IVO MILAN – Radical Fashion Blog

Tag "scuola giapponese"

More than a clothing brand, Cosmic Wonder is a philosophy of life and a conceptual project conceived by the Japanese artist Yukinori Maeda in 1997.

At the very center,  serving as the common thread, as can be intuited by the name, there is total attention aimed at the processes that govern the terrestrial ecosystem, starting from the most basic aspects, such as light.

From artistic installations to publications and musical editions, to the building of a structure, in 2007, where the diverse applications, according to eco-sustainable criteria, were integrated to host visitors for exhibitions and concerts, with Light Source, COSMIC WONDER also becomes a high quality clothing line.

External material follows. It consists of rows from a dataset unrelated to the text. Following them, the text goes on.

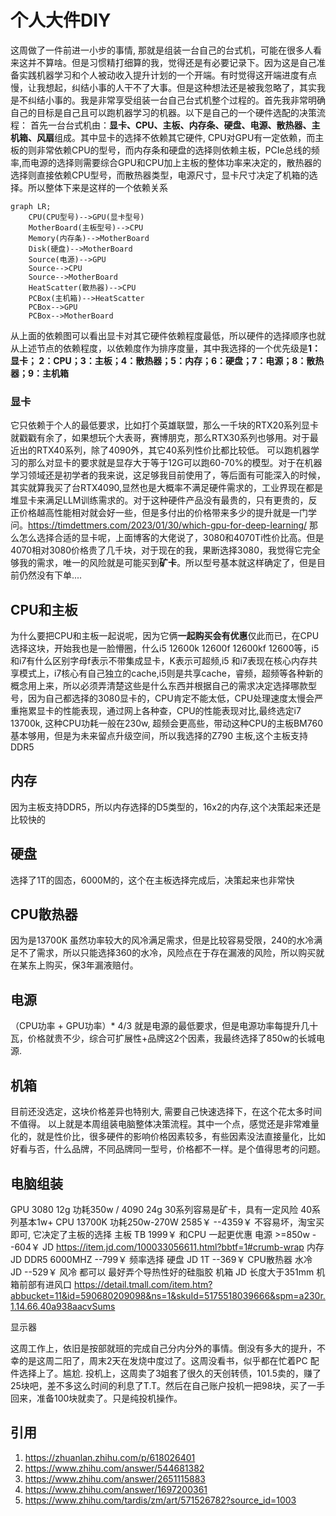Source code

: # 个人大件DIY

这周做了一件前进一小步的事情, 那就是组装一台自己的台式机，可能在很多人看来这并不算啥。但是习惯精打细算的我，觉得还是有必要记录下。因为这是自己准备实践机器学习和个人被动收入提升计划的一个开端。有时觉得这开端进度有点慢，让我想起，纠结小事的人干不了大事。但是这种想法还是被我忽略了，其实我是不纠结小事的。我是非常享受组装一台自己台式机整个过程的。首先我非常明确自己的目标是自己且可以跑机器学习的机器。以下是自己的一个硬件选配的决策流程：
首先一台台式机由：**显卡、CPU、主板、内存条、硬盘、电源、散热器、主机箱、风扇**组成。其中显卡的选择不依赖其它硬件, CPU对GPU有一定依赖，而主板的则非常依赖CPU的型号，而内存条和硬盘的选择则依赖主板，PCIe总线的频率,而电源的选择则需要综合GPU和CPU加上主板的整体功率来决定的，散热器的选择则直接依赖CPU型号，而散热器类型，电源尺寸，显卡尺寸决定了机箱的选择。所以整体下来是这样的一个依赖关系
```mermaid
graph LR;
    CPU(CPU型号)-->GPU(显卡型号)
    MotherBoard(主板型号)-->CPU
    Memory(内存条)-->MotherBoard
    Disk(硬盘)-->MotherBoard
    Source(电源)-->GPU
    Source-->CPU
    Source-->MotherBoard
    HeatScatter(散热器)-->CPU
    PCBox(主机箱)-->HeatScatter
    PCBox-->GPU
    PCBox-->MotherBoard
```
从上面的依赖图可以看出显卡对其它硬件依赖程度最低，所以硬件的选择顺序也就从上述节点的依赖程度，以依赖度作为排序度量，其中我选择的一个优先级是**1：显卡； 2：CPU；3：主板；4：散热器；5：内存；6：硬盘；7：电源；8：散热器；9：主机箱**
### 显卡
它只依赖于个人的最低要求，比如打个英雄联盟，那么一千块的RTX20系列显卡就戳戳有余了，如果想玩个大表哥，赛博朋克，那么RTX30系列也够用。对于最近出的RTX40系列，除了4090外，其它40系列性价比都比较低。
可以跑机器学习的那么对显卡的要求就是显存大于等于12G可以跑60-70%的模型。对于在机器学习领域还是初学者的我来说，这足够我目前使用了，等后面有可能深入的时候，其实就算我买了台RTX4090,显然也是大概率不满足硬件需求的，工业界现在都是堆显卡来满足LLM训练需求的。对于这种硬件产品没有最贵的，只有更贵的，反正价格越高性能相对就会好一些，但是多付出的价格带来多少的提升就是一门学问。​https://timdettmers.com/2023/01/30/which-gpu-for-deep-learning/ 那么怎么选择合适的显卡呢，上面博客的大佬说了，3080和4070Ti性价比高。但是4070相对3080价格贵了几千块，对于现在的我，果断选择3080，我觉得它完全够我的需求，唯一的风险就是可能买到**矿卡**。所以型号基本就这样确定了，但是目前仍然没有下单....
## CPU和主板
为什么要把CPU和主板一起说呢，因为它俩**一起购买会有优惠**仅此而已，在CPU选择这块，开始我也是一脸懵圈，什么i5 12600k 12600f 12600kf 12600等，i5和i7有什么区别字母f表示不带集成显卡，K表示可超频,i5 和i7表现在核心内存共享模式上，i7核心有自己独立的cache,i5则是共享cache，睿频，超频等各种新的概念用上来，所以必须弄清楚这些是什么东西并根据自己的需求决定选择哪款型号，因为自己都选择的3080显卡的，CPU肯定不能太低，CPU处理速度太慢会严重拖累显卡的性能表现，通过网上各种查，CPU的性能表现对比,最终选定i7 13700k, 这种CPU功耗一般在230w, 超频会更高些，带动这种CPU的主板BM760基本够用，但是为未来留点升级空间，所以我选择的Z790 主板,这个主板支持DDR5
## 内存
因为主板支持DDR5，所以内存选择的D5类型的，16x2的内存,这个决策起来还是比较快的
## 硬盘
选择了1T的固态，6000M的，这个在主板选择完成后，决策起来也非常快
## CPU散热器
因为是13700K 虽然功率较大的风冷满足需求，但是比较容易受限，240的水冷满足不了需求，所以只能选择360的水冷，风险点在于存在漏液的风险，所以购买就在某东上购买，保3年漏液赔付。
## 电源
（CPU功率 + GPU功率）* 4/3 就是电源的最低要求，但是电源功率每提升几十瓦，价格就贵不少，综合可扩展性+品牌这2个因素，我最终选择了850w的长城电源.
## 机箱
目前还没选定，这块价格差异也特别大, 需要自己快速选择下，在这个花太多时间不值得。
以上就是本周组装电脑整体决策流程。其中一个点，感觉还是非常难量化的，就是性价比，很多硬件的影响价格因素较多，有些因素没法直接量化，比如好看与否，什么品牌，不同品牌同一型号，价格都不一样。是个值得思考的问题。
## 电脑组装

GPU 3080 12g 功耗350w / 4090 24g 
    30系列容易是矿卡，具有一定风险 40系列基本1w+
CPU 13700K 功耗250w-270W 2585￥ --4359￥
    不容易坏，淘宝买即可, 它决定了主板的选择
主板
    TB 1999￥
    和CPU 一起更优惠
电源
    >=850w --604￥
    JD https://item.jd.com/100033056611.html?bbtf=1#crumb-wrap
内存
    JD DDR5 6000MHZ --799￥
    频率选择
硬盘
    JD 1T --369￥
CPU散热器
    水冷 JD --529￥
    风冷 都可以
    最好弄个导热性好的硅脂胶
机箱
    JD
    长度大于351mm
    机箱前部有进风口
    https://detail.tmall.com/item.htm?abbucket=11&id=590680209098&ns=1&skuId=5175518039666&spm=a230r.1.14.66.40a938aacvSums

显示器

这周工作上，依旧是按部就班的完成自己分内分外的事情。倒没有多大的提升，不幸的是这周二阳了，周末2天在发烧中度过了。这周没看书，似乎都在忙着PC 配件选择上了。尴尬. 投机上，这周卖了3姐套了很久的天创转债，101.5卖的，赚了25块吧，差不多这么时间的利息了T.T。然后在自己账户投机一把98块，买了一手回来，准备100块就卖了。只是纯投机操作。

## 引用
1. https://zhuanlan.zhihu.com/p/618026401
2. https://www.zhihu.com/answer/544681382
3. https://www.zhihu.com/answer/2651115883
4. https://www.zhihu.com/answer/1697200361
5. https://www.zhihu.com/tardis/zm/art/571526782?source_id=1003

The fabrics, always with low environmental impact, are the products of an entire productive process certified as organic and eco-sustainable. The items are dyed by hand with herbs, plants and algae: madder, pomegranate, gardenia, mulberry leaves, just to name a few. The same can be said for the printing process, which always uses plant based colors.

But, contrary to what usually happens in lines designed around environmental concepts, Cosmic Wonder also places the utmost attention on the design of each single piece. Cuts, seams and the composition of the prints reflect the cultural background of the Japanese school, rich with asymmetrical shapes and unusual forms.

In the conception of an environmental lifestyle, the artist Yukinori Maeda creates an original synchronicity among the ecological directives and Zen philosophy, where harmony and beauty of the cosmos coexist and supply energy to the resources and balance of the single individual, starting with the sharing of those elementary particles that make up the light, the heat, but also dreams and ideas.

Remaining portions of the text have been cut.